Brooklyn community leaders and elected officials on Tuesday voiced their frustration with the state for failing to hold the developer of Pacific Park accountable for missing the deadline to build all the promised affordable housing units, and hinted at a potential lawsuit to force the developer to pay monetary damages.

When the development to build luxury housing and Barclays Center was announced in 2003, it was called Atlantic Yards and then-developer Forest City Ratner Companies promised to build 2,250 affordable housing units to appease the state that used eminent domain and a zoning override to clear properties for the project.

So far, eight of the 16 planned buildings have been built, which includes 1,373 affordable units. However, a 2014 settlement from a lawsuit stipulates that for every affordable unit that hasn't been built, Greenland USA, the current developer, would pay $1.75 million in monthly penalties starting in June 2025. 

However, the Empire State Development (ESD) is not enforcing the monthly penalties despite Greenland's failure to complete building the remaining 877 units of affordable housing. Instead, it is working on transferring development rights to new developers by August, and will kick off a new community engagement process by December. (This was first reported by the Gothamist.)

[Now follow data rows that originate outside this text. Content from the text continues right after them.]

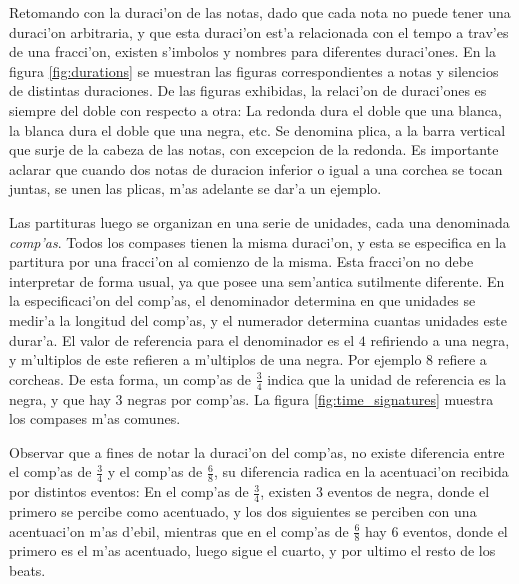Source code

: Retomando con la duraci'on de las notas, dado que cada nota no puede tener una duraci'on arbitraria, y que esta duraci'on est'a relacionada con el tempo
a trav'es de una fracci'on, existen s'imbolos y nombres para diferentes duraci'ones. 
En la figura \ref{fig:durations} se muestran las figuras correspondientes a notas y silencios de distintas duraciones. De las figuras exhibidas, la relaci'on de duraci'ones
es siempre del doble con respecto a otra: La redonda dura el doble que una blanca, la blanca dura el doble que una negra, etc. 
Se denomina plica, a la barra vertical que surje 
de la cabeza de las notas, con excepcion de la redonda. Es importante aclarar que cuando dos notas de duracion inferior o igual a una corchea se tocan juntas, 
se unen las plicas, m'as adelante se dar'a un ejemplo.

\begin{imagen}
    \width{10cm}
\end{imagen}

Las partituras luego se organizan en una serie de unidades, cada una denominada \emph{comp'as}. Todos los compases tienen la misma duraci'on, y esta se especifica
en la partitura por una fracci'on al comienzo de la misma. Esta fracci'on no debe interpretar de forma usual, ya que posee una sem'antica sutilmente diferente.
En la especificaci'on del comp'as, el denominador determina en que unidades se medir'a la longitud del comp'as, y el numerador determina cuantas unidades 
este durar'a. El valor de referencia para el denominador es el $4$ refiriendo a una negra, y m'ultiplos de este refieren a m'ultiplos de una negra. Por ejemplo
$8$ refiere a corcheas.  De esta forma, un comp'as de $\frac{3}{4}$ indica que la unidad de referencia es la negra, y que hay $3$ negras por comp'as.
La figura \ref{fig:time_signatures} muestra los compases m'as comunes. 

\begin{imagen}
    \width{5cm}
\end{imagen}

Observar que a fines de notar la duraci'on del comp'as, no existe diferencia entre el comp'as de $\frac{3}{4}$ y el comp'as de $\frac{6}{8}$, su diferencia
radica en la acentuaci'on recibida por distintos eventos: En el comp'as de $\frac{3}{4}$, existen 3 eventos de negra, donde el primero se percibe como acentuado, 
y los dos siguientes se perciben con una acentuaci'on m'as d'ebil, mientras que en el comp'as de $\frac{6}{8}$ hay 6 eventos, donde el primero es el m'as 
acentuado, luego sigue el cuarto, y por ultimo el resto de los beats.

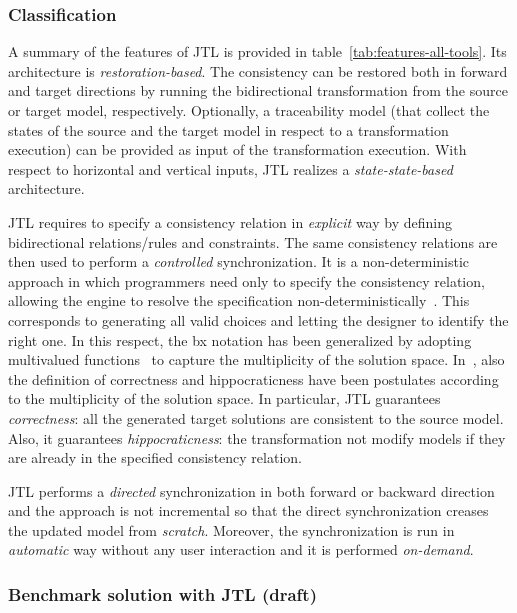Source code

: \subsubsection{Classification}
A summary of the features of JTL is provided in table~\ref{tab:features-all-tools}. Its architecture is \emph{restoration-based}.
%
The consistency can be restored both in forward and target directions by running the bidirectional transformation from the source or target model, respectively. Optionally, a traceability model (that collect the  states of the source and the target model in respect to a transformation execution) can be provided as input of the transformation execution. 
%
With respect to horizontal and vertical inputs, JTL realizes a \emph{state-state-based} architecture.

JTL requires to specify a consistency relation in \emph{explicit} way by defining bidirectional relations/rules and constraints. The same consistency relations are then used to perform a \emph{controlled} synchronization. It is a non-deterministic approach in which programmers need only to specify the consistency relation, allowing the engine to resolve the specification non-deterministically~\cite{monads}. This corresponds to generating all valid choices and letting the designer to identify the right one. In this respect, the bx notation has been generalized by adopting multivalued functions~\cite{EPR15} to capture the multiplicity of the solution space. In~\cite{EPR15}, also the definition of correctness and hippocraticness have been postulates according to the multiplicity of the solution space. In particular, JTL guarantees
\emph{correctness}: all the generated target solutions are consistent to the source model. Also, it guarantees \emph{hippocraticness}: the transformation not modify models if they are already in the specified consistency relation. 

JTL performs a \emph{directed} synchronization in both forward or backward direction and the approach is not incremental so that the direct synchronization creases the updated model from \emph{scratch}. Moreover, the synchronization is run in \emph{automatic} way without any user interaction and it is performed \emph{on-demand}.  



\subsubsection{Benchmark solution with JTL (draft)}


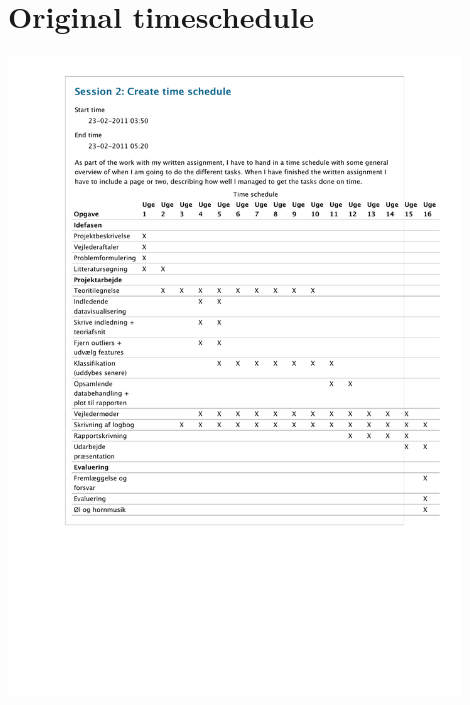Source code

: \clearpage

\section{Original timeschedule} %
\label{app:timeschedule}
\includegraphics[width=120mm]{media/timeschedule.pdf}
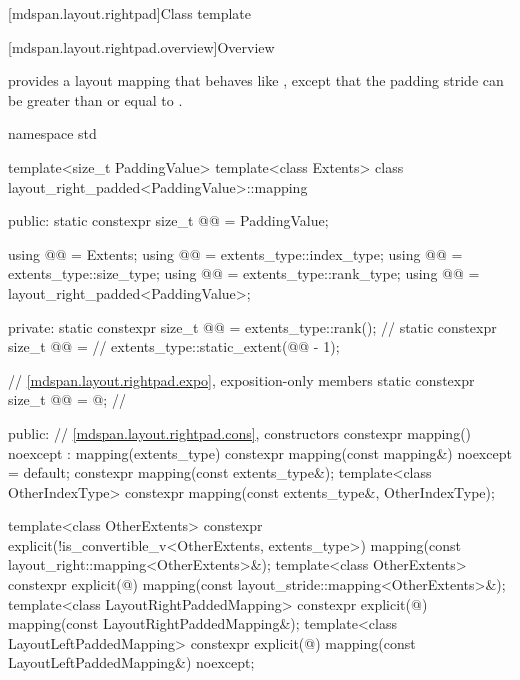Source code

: [mdspan.layout.rightpad]{Class template }

[mdspan.layout.rightpad.overview]{Overview}

\pnum
{} provides a layout mapping
that behaves like ,
except that the padding stride 
can be greater than or equal to
.

%
\begin{codeblock}
namespace std {
  template<size_t PaddingValue>
  template<class Extents>
  class layout_right_padded<PaddingValue>::mapping {
  public:
    static constexpr size_t @@ = PaddingValue;

    using @@ = Extents;
    using @@ = extents_type::index_type;
    using @@ = extents_type::size_type;
    using @@ = extents_type::rank_type;
    using @@ = layout_right_padded<PaddingValue>;

  private:
    static constexpr size_t @@ = extents_type::rank();    // \expos
    static constexpr size_t @@ =             // \expos
      extents_type::static_extent(@@ - 1);

    // \ref{mdspan.layout.rightpad.expo}, exposition-only members
    static constexpr size_t @@ = @\seebelow@; // \expos

  public:
    // \ref{mdspan.layout.rightpad.cons}, constructors
    constexpr mapping() noexcept : mapping(extents_type{}) {}
    constexpr mapping(const mapping&) noexcept = default;
    constexpr mapping(const extents_type&);
    template<class OtherIndexType>
      constexpr mapping(const extents_type&, OtherIndexType);

    template<class OtherExtents>
      constexpr explicit(!is_convertible_v<OtherExtents, extents_type>)
        mapping(const layout_right::mapping<OtherExtents>&);
    template<class OtherExtents>
      constexpr explicit(@\seebelow@)
        mapping(const layout_stride::mapping<OtherExtents>&);
    template<class LayoutRightPaddedMapping>
      constexpr explicit(@\seebelow@)
        mapping(const LayoutRightPaddedMapping&);
    template<class LayoutLeftPaddedMapping>
      constexpr explicit(@\seebelow@)
        mapping(const LayoutLeftPaddedMapping&) noexcept;

}}
\end{codeblock}
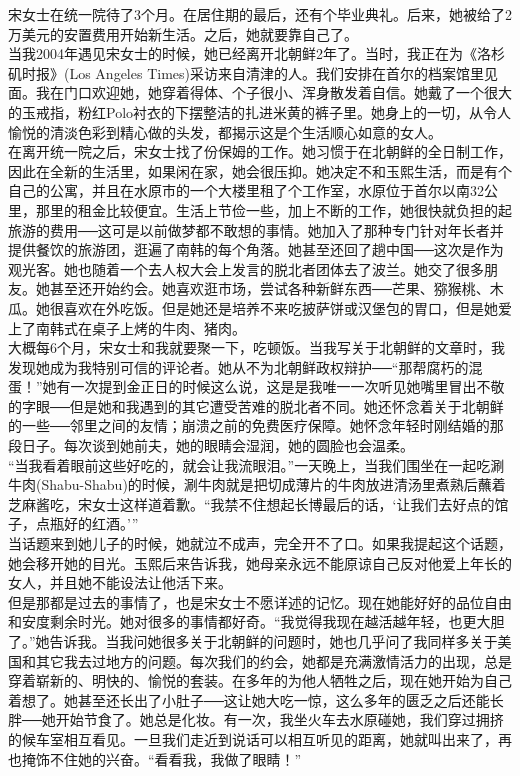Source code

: 宋女士在统一院待了3个月。在居住期的最后，还有个毕业典礼。后来，她被给了2万美元的安置费用开始新生活。之后，她就要靠自己了。\\

当我2004年遇见宋女士的时候，她已经离开北朝鲜2年了。当时，我正在为《洛杉矶时报》(Los Angeles Times)采访来自清津的人。我们安排在首尔的档案馆里见面。我在门口欢迎她，她穿着得体、个子很小、浑身散发着自信。她戴了一个很大的玉戒指，粉红Polo衬衣的下摆整洁的扎进米黄的裤子里。她身上的一切，从令人愉悦的清淡色彩到精心做的头发，都揭示这是个生活顺心如意的女人。\\

在离开统一院之后，宋女士找了份保姆的工作。她习惯于在北朝鲜的全日制工作，因此在全新的生活里，如果闲在家，她会很压抑。她决定不和玉熙生活，而是有个自己的公寓，并且在水原市的一个大楼里租了个工作室，水原位于首尔以南32公里，那里的租金比较便宜。生活上节俭一些，加上不断的工作，她很快就负担的起旅游的费用──这可是以前做梦都不敢想的事情。她加入了那种专门针对年长者并提供餐饮的旅游团，逛遍了南韩的每个角落。她甚至还回了趟中国──这次是作为观光客。她也随着一个去人权大会上发言的脱北者团体去了波兰。她交了很多朋友。她甚至还开始约会。她喜欢逛市场，尝试各种新鲜东西──芒果、猕猴桃、木瓜。她很喜欢在外吃饭。但是她还是培养不来吃披萨饼或汉堡包的胃口，但是她爱上了南韩式在桌子上烤的牛肉、猪肉。\\

大概每6个月，宋女士和我就要聚一下，吃顿饭。当我写关于北朝鲜的文章时，我发现她成为我特别可信的评论者。她从不为北朝鲜政权辩护──“那帮腐朽的混蛋！”她有一次提到金正日的时候这么说，这是是我唯一一次听见她嘴里冒出不敬的字眼──但是她和我遇到的其它遭受苦难的脱北者不同。她还怀念着关于北朝鲜的一些──邻里之间的友情；崩溃之前的免费医疗保障。她怀念年轻时刚结婚的那段日子。每次谈到她前夫，她的眼睛会湿润，她的圆脸也会温柔。\\

“当我看着眼前这些好吃的，就会让我流眼泪。”一天晚上，当我们围坐在一起吃涮牛肉(Shabu-Shabu)的时候，涮牛肉就是把切成薄片的牛肉放进清汤里煮熟后蘸着芝麻酱吃，宋女士这样道着歉。“我禁不住想起长博最后的话，‘让我们去好点的馆子，点瓶好的红酒。’”\\

当话题来到她儿子的时候，她就泣不成声，完全开不了口。如果我提起这个话题，她会移开她的目光。玉熙后来告诉我，她母亲永远不能原谅自己反对他爱上年长的女人，并且她不能设法让他活下来。\\

但是那都是过去的事情了，也是宋女士不愿详述的记忆。现在她能好好的品位自由和安度剩余时光。她对很多的事情都好奇。“我觉得我现在越活越年轻，也更大胆了。”她告诉我。当我问她很多关于北朝鲜的问题时，她也几乎问了我同样多关于美国和其它我去过地方的问题。每次我们的约会，她都是充满激情活力的出现，总是穿着崭新的、明快的、愉悦的套装。在多年的为他人牺牲之后，现在她开始为自己着想了。她甚至还长出了小肚子──这让她大吃一惊，这么多年的匮乏之后还能长胖──她开始节食了。她总是化妆。有一次，我坐火车去水原碰她，我们穿过拥挤的候车室相互看见。一旦我们走近到说话可以相互听见的距离，她就叫出来了，再也掩饰不住她的兴奋。“看看我，我做了眼睛！”\\

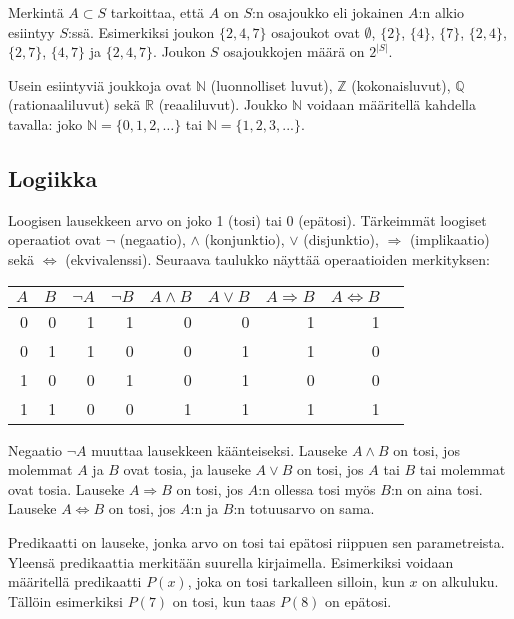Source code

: Merkintä $A \subset S$ tarkoittaa,
että $A$ on $S$:n osajoukko
eli jokainen $A$:n alkio esiintyy $S$:ssä.
Esimerkiksi joukon $\{2,4,7\}$
osajoukot ovat $\emptyset$,
$\{2\}$, $\{4\}$, $\{7\}$, $\{2,4\}$, $\{2,7\}$, $\{4,7\}$ ja $\{2,4,7\}$.
Joukon $S$ osajoukkojen määrä on $2^{|S|}$.

Usein esiintyviä joukkoja ovat
$\mathbb{N}$ (luonnolliset luvut),
$\mathbb{Z}$ (kokonaisluvut),
$\mathbb{Q}$ (rationaaliluvut) sekä
$\mathbb{R}$ (reaaliluvut).
Joukko $\mathbb{N}$ voidaan määritellä
kahdella tavalla: joko $\mathbb{N}=\{0,1,2,\ldots\}$
tai $\mathbb{N}=\{1,2,3,...\}$.

\subsection{Logiikka}

Loogisen lausekkeen arvo on joko 1 (tosi) tai 0 (epätosi).
Tärkeimmät loogiset operaatiot ovat
$\lnot$ (negaatio),
$\land$ (konjunktio),
$\lor$ (disjunktio),
$\Rightarrow$ (implikaatio) sekä
$\Leftrightarrow$ (ekvivalenssi).
Seuraava taulukko näyttää operaatioiden merkityksen:

\begin{center}
\begin{tabular}{rr|rrrrrrr}
$A$ & $B$ & $\lnot A$ & $\lnot B$ & $A \land B$ & $A \lor B$ & $A \Rightarrow B$ & $A \Leftrightarrow B$ \\
\hline
0 & 0 & 1 & 1 & 0 & 0 & 1 & 1 \\
0 & 1 & 1 & 0 & 0 & 1 & 1 & 0 \\
1 & 0 & 0 & 1 & 0 & 1 & 0 & 0 \\
1 & 1 & 0 & 0 & 1 & 1 & 1 & 1 \\
\end{tabular}
\end{center}

Negaatio $\lnot A$ muuttaa lausekkeen käänteiseksi.
Lauseke $A \land B$ on tosi, jos molemmat $A$ ja $B$ ovat tosia,
ja lauseke $A \lor B$ on tosi, jos $A$ tai $B$ tai molemmat
ovat tosia.
Lauseke $A \Rightarrow B$ on tosi,
jos $A$:n ollessa tosi myös $B$:n on aina tosi.
Lauseke $A \Leftrightarrow B$ on tosi,
jos $A$:n ja $B$:n totuusarvo on sama.

Predikaatti on lauseke, jonka arvo on tosi tai epätosi
riippuen sen parametreista.
Yleensä predikaattia merkitään suurella kirjaimella.
Esimerkiksi voidaan määritellä predikaatti $P(x)$,
joka on tosi tarkalleen silloin, kun $x$ on alkuluku.
Tällöin esimerkiksi $P(7)$ on tosi, kun taas $P(8)$ on epätosi.

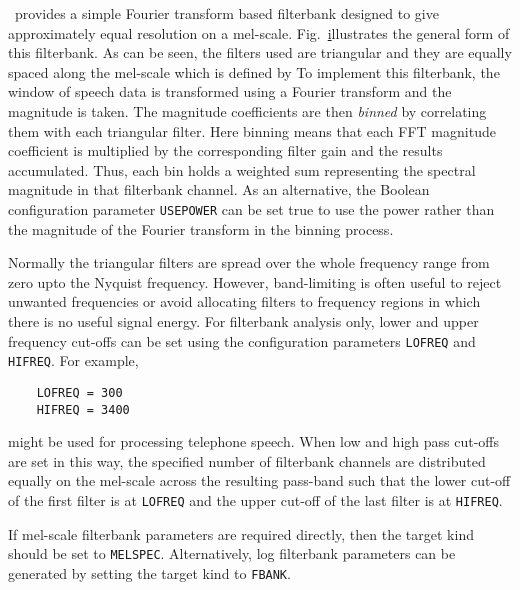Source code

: \HTK\ provides a simple Fourier transform based filterbank designed to
give approximately equal resolution on a mel-scale.  Fig.~\href{f:melfbank}
illustrates the general form of this filterbank.    As can be seen,
the filters used are triangular and they are equally spaced along the mel-scale
which is defined by
To implement this filterbank, the window of speech data is
transformed using a Fourier transform and the magnitude is
taken.  The magnitude coefficients are then \textit{binned} by correlating them
with each triangular filter.  Here binning means that each FFT magnitude
coefficient is multiplied by the corresponding filter gain and the results
accumulated.  Thus, each bin holds a weighted sum representing the spectral
magnitude in that filterbank channel. As an alternative, the
Boolean configuration parameter
\texttt{USEPOWER} can be set true to use the
power rather than the magnitude of the Fourier transform in the binning
process.  


Normally the triangular filters are spread over the whole frequency range from
zero upto the Nyquist frequency.  However, band-limiting is often useful to
reject unwanted frequencies or avoid allocating filters to frequency regions in
which there is no useful signal energy.  For filterbank analysis only, lower
and upper frequency cut-offs can be set using the configuration parameters
\texttt{LOFREQ} and
\texttt{HIFREQ}. For example,
\begin{verbatim}
    LOFREQ = 300
    HIFREQ = 3400
\end{verbatim}
might be used for processing telephone speech.  When low and high pass cut-offs
are set in this way, the specified number of filterbank channels are distributed
equally on the mel-scale across the resulting pass-band such that the lower cut-off
of the first filter is at \texttt{LOFREQ} and the upper cut-off of the last
filter is at \texttt{HIFREQ}.

If mel-scale filterbank parameters are required directly, then the target kind
should be set to \texttt{MELSPEC}.
Alternatively, log filterbank parameters can be generated by setting the target
kind to \texttt{FBANK}.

Members of Brooklyn Speaks, a coalition of about a dozen community groups and nonprofits that have been advocating for accountability at Pacific Park, said they were mulling filing a lawsuit to force ESD to start collecting the owed funds that should be going towards building affordable housing in community board districts 2, 3, 6 and 8. 

"There is no justification for waving the fees," and a lawsuit will be considered, said Michelle de la Uz, executive director of the Fifth Avenue Committee, one of the nonprofits part of Brooklyn Speaks. 

That said, Greenland USA is out of money. The company defaulted on two loans in 2023, which paused work on the site. The loans were made in 2014 from the U.S. Immigration Fund, which helps foreigners gain permanent residency by investing in business through the EB-5 immigration program. It is unclear if the EB-5 investors associated with the loan will receive the repayment of their capital or Green Cards.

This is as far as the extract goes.